_Brief_
Beginning with the line containing "The window to perform maintenance in." and ending with the last line of the records, set down every line exactly.

====== The records ======

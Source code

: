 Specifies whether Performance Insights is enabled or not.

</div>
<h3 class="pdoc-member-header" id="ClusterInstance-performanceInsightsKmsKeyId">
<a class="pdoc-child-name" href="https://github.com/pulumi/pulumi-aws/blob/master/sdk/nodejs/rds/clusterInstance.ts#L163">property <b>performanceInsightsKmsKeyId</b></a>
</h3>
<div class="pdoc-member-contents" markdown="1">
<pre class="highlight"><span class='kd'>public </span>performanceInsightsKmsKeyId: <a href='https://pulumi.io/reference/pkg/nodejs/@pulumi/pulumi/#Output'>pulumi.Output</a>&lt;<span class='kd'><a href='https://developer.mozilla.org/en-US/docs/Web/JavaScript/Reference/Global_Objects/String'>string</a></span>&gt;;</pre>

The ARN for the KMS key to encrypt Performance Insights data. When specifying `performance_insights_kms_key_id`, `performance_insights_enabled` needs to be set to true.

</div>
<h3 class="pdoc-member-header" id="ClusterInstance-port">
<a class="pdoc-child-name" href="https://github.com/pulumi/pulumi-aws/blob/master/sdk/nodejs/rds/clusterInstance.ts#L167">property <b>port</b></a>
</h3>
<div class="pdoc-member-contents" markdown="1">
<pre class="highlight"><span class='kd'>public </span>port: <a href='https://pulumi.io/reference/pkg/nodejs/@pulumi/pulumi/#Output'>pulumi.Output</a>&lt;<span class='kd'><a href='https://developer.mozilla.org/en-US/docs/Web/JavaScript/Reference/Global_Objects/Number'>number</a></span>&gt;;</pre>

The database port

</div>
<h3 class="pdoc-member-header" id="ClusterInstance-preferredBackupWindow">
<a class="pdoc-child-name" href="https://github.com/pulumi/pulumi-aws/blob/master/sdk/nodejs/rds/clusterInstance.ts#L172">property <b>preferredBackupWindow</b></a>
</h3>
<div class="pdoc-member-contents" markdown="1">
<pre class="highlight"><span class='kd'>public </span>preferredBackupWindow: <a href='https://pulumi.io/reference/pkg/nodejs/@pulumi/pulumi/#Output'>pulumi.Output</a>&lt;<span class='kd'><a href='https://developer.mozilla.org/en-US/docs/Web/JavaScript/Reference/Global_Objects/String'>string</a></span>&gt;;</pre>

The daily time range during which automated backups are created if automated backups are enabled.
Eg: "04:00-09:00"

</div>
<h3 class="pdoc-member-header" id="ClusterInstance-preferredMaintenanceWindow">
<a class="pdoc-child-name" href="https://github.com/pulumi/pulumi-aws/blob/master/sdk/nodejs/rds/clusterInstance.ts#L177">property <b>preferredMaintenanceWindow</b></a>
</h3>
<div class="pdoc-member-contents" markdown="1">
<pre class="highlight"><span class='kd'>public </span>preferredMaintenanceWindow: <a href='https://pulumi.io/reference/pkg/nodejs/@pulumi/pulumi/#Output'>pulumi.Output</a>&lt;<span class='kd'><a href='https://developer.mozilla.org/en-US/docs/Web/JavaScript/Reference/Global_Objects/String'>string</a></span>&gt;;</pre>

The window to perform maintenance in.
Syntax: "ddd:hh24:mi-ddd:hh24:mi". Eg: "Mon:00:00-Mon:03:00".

======

_Written solution_
The window to perform maintenance in.
Syntax: "ddd:hh24:mi-ddd:hh24:mi". Eg: "Mon:00:00-Mon:03:00".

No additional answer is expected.